• _EXERCISE_
The word "distributed" marks the lines to keep; find each one in the data and copy it.

• _SOURCE MATERIAL_
++++++
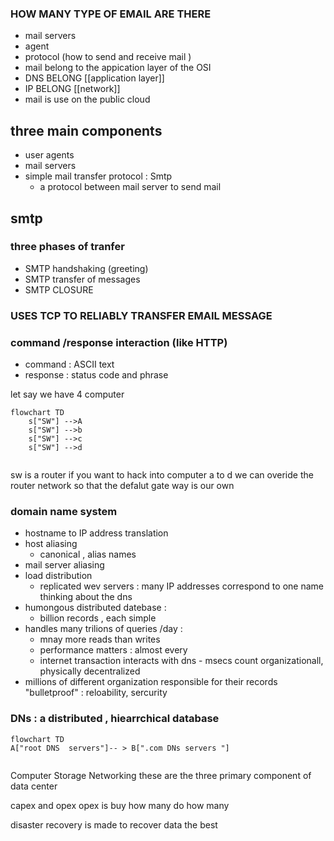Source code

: ### HOW MANY TYPE OF EMAIL ARE THERE 
- mail servers 
- agent 
- protocol (how to send and receive mail )
 - mail belong to the appication layer of the OSI
 - DNS BELONG [[application layer]]
 - IP BELONG [[network]]
 - mail is use on the public cloud 
## three main components 
- user agents 
- mail servers 
- simple mail transfer protocol : Smtp 
	- a protocol between mail server to send mail 
## smtp 
### three phases of tranfer 
- SMTP handshaking (greeting)
- SMTP transfer of messages 
- SMTP CLOSURE 
### USES TCP TO RELIABLY TRANSFER EMAIL MESSAGE 
### command /response interaction (like HTTP)
- command : ASCII text 
- response : status code and phrase 

let say we have 4 computer 
```mermaid 
flowchart TD
	s["SW"] -->A
	s["SW"] -->b
	s["SW"] -->c
	s["SW"] -->d
	

```
sw is a router if you want to hack into computer a to d we can overide the router  network so that the defalut gate way is our own 

### domain name system 
- hostname to IP address translation 
- host aliasing 
	- canonical , alias names 
 - mail server aliasing 
 - load distribution 
	 - replicated wev servers : many IP addresses correspond to one name 
 thinking about the dns
 - humongous distributed datebase : 
	 - billion records , each simple 
- handles many trilions of queries /day : 
	- mnay more reads than writes 
	- performance matters : almost every 
	- internet transaction interacts with dns - msecs count 
 organizationall, physically decentralized 
 - millions of different organization responsible for their records 
 "bulletproof" : reloability, sercurity 
 
### DNs : a distributed , hiearrchical database 

```mermaid 
flowchart TD 
A["root DNS  servers"]-- > B[".com DNs servers "]
	
```
 


Computer 
Storage 
Networking 
these are the three primary component of data center 


capex and opex 
opex is buy how many do how many 

disaster recovery is made to recover data the best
++++++
• _TASK OUTPUT_
 - humongous distributed datebase : 
### DNs : a distributed , hiearrchical database 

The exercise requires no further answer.